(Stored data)
------------------------------------------------------------------------

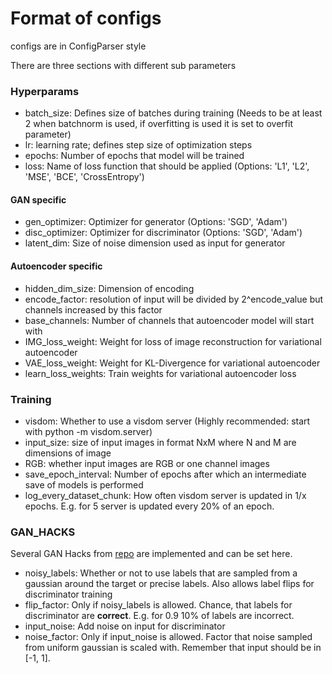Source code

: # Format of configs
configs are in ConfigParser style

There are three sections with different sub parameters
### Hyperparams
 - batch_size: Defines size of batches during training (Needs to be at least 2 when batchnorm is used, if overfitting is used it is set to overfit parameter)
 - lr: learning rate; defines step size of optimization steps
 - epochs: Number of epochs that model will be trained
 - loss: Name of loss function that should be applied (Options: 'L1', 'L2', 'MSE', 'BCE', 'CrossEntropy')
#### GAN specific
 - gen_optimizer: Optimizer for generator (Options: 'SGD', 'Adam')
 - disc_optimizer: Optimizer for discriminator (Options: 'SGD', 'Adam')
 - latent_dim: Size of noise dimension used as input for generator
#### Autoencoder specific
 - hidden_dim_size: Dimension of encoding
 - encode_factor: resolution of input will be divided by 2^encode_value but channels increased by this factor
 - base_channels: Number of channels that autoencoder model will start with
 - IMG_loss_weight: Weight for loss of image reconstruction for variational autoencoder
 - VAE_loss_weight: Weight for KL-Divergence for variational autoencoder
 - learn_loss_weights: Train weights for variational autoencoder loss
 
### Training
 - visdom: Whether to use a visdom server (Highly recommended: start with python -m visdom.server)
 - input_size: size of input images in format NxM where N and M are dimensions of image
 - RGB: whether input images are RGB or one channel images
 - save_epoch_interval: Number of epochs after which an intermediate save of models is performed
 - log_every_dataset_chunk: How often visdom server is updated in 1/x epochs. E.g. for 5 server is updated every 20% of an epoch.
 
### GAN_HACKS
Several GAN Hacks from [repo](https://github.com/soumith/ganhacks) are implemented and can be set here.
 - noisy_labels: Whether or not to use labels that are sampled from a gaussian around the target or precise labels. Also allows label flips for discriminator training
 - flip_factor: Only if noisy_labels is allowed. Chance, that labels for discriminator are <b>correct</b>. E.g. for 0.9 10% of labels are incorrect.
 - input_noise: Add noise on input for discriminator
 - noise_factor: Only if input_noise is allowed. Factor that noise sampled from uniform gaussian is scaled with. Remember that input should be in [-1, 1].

------------------------------------------------------------------------

The answer should hold every entry exactly as given and no pictures at all.

Source code

: # Format of configs
configs are in ConfigParser style

There are three sections with different sub parameters
### Hyperparams
 - batch_size: Defines size of batches during training (Needs to be at least 2 when batchnorm is used, if overfitting is used it is set to overfit parameter)
 - lr: learning rate; defines step size of optimization steps
 - epochs: Number of epochs that model will be trained
 - loss: Name of loss function that should be applied (Options: 'L1', 'L2', 'MSE', 'BCE', 'CrossEntropy')
#### GAN specific
 - gen_optimizer: Optimizer for generator (Options: 'SGD', 'Adam')
 - disc_optimizer: Optimizer for discriminator (Options: 'SGD', 'Adam')
 - latent_dim: Size of noise dimension used as input for generator
#### Autoencoder specific
 - hidden_dim_size: Dimension of encoding
 - encode_factor: resolution of input will be divided by 2^encode_value but channels increased by this factor
 - base_channels: Number of channels that autoencoder model will start with
 - IMG_loss_weight: Weight for loss of image reconstruction for variational autoencoder
 - VAE_loss_weight: Weight for KL-Divergence for variational autoencoder
 - learn_loss_weights: Train weights for variational autoencoder loss
 
### Training
 - visdom: Whether to use a visdom server (Highly recommended: start with python -m visdom.server)
 - input_size: size of input images in format NxM where N and M are dimensions of image
 - RGB: whether input images are RGB or one channel images
 - save_epoch_interval: Number of epochs after which an intermediate save of models is performed
 - log_every_dataset_chunk: How often visdom server is updated in 1/x epochs. E.g. for 5 server is updated every 20% of an epoch.
 
### GAN_HACKS
Several GAN Hacks from [repo](https://github.com/soumith/ganhacks) are implemented and can be set here.
 - noisy_labels: Whether or not to use labels that are sampled from a gaussian around the target or precise labels. Also allows label flips for discriminator training
 - flip_factor: Only if noisy_labels is allowed. Chance, that labels for discriminator are <b>correct</b>. E.g. for 0.9 10% of labels are incorrect.
 - input_noise: Add noise on input for discriminator
 - noise_factor: Only if input_noise is allowed. Factor that noise sampled from uniform gaussian is scaled with. Remember that input should be in [-1, 1].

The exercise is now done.